Royal Swedish Opera’s Powerful, Harrowing Production of Madame Butterfly

I can think of few gloomier stories, in any medium, than that of Madame Butterfly’s: the young, innocent girl at the center of Puccini’s world-famous opera, who gets her heart broken and her life destroyed, thanks mainly to a thoughtless and self-serving American lieutenant. It can leave one feeling numb to the core. It’s a dismal story and offers little to offset the wave of disquieting feelings that sweep over your heart — not least during its heartbreaking final scene. Madame Butterfly is, without a doubt, a brutally bleak and somber opera. But it’s also an incredibly popular one — which is an odd sort of thing, in a way, though certainly lots of great art derives beauty from the sadness it evokes. And sadness there’s aplenty in Puccini’s tragic masterpiece.

OperaVision recently had available a 2018 production of Madame Butterfly from the Swedish Royal Opera. It was a powerful performance throughout, sometimes exceptionally so. Asmik Grigorian is superb as Cio-Cio-San, capturing both the highs and lows of the girl’s emotional landscape, as her blithesome wishes for a future with Pinkerton are tragically unfulfilled. Grigorian, not too long ago, powerfully performed another type of sorrowful young woman (Tatyana in Eugene Onegin), but here in her role as Madame Butterfly, she’s perhaps even more on top of her game. Though surely a taxing role to perform, she does it beautifully (and sorrowfully) from beginning to end.

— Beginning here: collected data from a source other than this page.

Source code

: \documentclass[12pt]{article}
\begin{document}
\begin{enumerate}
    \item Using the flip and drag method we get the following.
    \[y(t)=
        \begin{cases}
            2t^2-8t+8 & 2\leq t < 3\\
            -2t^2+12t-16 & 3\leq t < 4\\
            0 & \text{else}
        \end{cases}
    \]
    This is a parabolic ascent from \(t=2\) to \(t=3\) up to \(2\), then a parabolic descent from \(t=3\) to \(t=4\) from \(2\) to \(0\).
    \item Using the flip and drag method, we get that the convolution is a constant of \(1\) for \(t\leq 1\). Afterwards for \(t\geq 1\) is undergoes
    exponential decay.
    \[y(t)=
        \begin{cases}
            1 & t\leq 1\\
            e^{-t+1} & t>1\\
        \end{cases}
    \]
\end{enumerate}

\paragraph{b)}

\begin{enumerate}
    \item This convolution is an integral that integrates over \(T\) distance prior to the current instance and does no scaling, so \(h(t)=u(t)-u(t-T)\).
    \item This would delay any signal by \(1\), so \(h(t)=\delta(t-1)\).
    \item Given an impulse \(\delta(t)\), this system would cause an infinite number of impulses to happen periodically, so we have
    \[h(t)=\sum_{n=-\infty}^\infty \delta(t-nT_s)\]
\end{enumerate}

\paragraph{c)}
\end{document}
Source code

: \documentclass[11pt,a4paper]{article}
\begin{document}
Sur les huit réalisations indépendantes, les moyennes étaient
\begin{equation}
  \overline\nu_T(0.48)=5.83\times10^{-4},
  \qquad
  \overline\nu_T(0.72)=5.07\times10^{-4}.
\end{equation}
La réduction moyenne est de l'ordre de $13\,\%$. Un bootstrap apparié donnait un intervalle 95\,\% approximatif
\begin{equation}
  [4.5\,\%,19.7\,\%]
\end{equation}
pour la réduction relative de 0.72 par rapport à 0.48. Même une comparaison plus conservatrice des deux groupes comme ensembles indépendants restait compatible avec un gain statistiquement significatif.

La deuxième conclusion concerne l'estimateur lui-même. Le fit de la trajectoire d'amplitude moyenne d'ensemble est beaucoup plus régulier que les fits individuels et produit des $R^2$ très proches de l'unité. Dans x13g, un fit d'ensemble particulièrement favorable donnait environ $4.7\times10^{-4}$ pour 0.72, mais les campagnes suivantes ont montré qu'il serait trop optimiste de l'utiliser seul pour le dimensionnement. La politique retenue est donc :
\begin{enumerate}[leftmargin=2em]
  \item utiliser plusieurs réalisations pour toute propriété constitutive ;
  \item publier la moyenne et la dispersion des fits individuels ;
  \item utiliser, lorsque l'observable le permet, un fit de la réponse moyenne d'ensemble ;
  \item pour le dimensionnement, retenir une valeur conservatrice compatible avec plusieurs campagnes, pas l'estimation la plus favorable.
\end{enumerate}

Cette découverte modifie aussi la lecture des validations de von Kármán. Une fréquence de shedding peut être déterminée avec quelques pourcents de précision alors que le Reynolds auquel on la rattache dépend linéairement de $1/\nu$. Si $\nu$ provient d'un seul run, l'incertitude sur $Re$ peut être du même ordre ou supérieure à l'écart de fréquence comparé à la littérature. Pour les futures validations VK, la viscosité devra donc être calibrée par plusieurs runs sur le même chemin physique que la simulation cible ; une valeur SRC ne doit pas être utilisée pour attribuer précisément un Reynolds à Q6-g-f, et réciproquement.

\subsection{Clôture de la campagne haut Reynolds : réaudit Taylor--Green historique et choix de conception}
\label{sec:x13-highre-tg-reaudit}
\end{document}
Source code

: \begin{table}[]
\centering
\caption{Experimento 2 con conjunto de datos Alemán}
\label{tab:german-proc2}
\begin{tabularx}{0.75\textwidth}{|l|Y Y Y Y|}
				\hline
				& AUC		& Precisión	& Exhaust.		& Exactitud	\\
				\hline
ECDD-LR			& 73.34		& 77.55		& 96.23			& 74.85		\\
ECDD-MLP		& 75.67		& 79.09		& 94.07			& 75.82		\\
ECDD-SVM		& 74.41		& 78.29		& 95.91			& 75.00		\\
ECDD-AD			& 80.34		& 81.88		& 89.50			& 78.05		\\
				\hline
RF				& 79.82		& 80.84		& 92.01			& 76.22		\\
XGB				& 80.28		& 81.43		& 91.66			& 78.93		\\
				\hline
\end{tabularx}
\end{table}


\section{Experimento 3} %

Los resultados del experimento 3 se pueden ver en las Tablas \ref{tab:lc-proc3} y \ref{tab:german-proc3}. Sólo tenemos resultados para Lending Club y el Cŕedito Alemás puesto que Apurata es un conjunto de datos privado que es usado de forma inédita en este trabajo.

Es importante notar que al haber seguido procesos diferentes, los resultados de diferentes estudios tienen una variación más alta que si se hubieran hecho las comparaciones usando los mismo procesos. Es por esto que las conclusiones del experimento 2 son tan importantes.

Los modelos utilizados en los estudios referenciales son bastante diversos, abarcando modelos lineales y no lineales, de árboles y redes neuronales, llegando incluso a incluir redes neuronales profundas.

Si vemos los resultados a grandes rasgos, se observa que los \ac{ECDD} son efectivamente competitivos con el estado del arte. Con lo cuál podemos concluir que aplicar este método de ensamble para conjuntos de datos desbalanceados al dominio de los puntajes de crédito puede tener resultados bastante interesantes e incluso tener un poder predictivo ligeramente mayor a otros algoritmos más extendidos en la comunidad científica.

Daniel Johansson is equally good in his role as B.F. Pinkerton, the nonchalant Navy lieutenant who recklessly elevates his own interests above the extremely naive — and extremely young — Cio-Cio-San. We first see him on stage relaxing in a sofa chair, flipping through a magazine, with the look of someone who has few cares in the world. Johansson is thoroughly convincing playing this cool and confident military man. He’s just as convincing when, in the last quarter of the opera, the once carefree Pinkerton is attacked by pangs of worry and agitation, upon being alerted to the tumultuous situation which is all too real and close at hand.

The rest of the cast is very good as well, and there’s little in this production where things feel askew. The costumes are excellent, and the slight change of time period — director Kirsten Harms sets it a few decades later than the opera’s original 1904 — gives the set design a bit of a modern flavor and flourish (though undoubtedly some viewers would have preferred a more traditional setting). On the whole, it’s a well-conceived and powerful production, replete with poignant moments that linger in one’s mind long after it’s over — because that’s the kind of power that Madame Butterfly possesses: sharp, stinging rays of sadness that penetrate your heart.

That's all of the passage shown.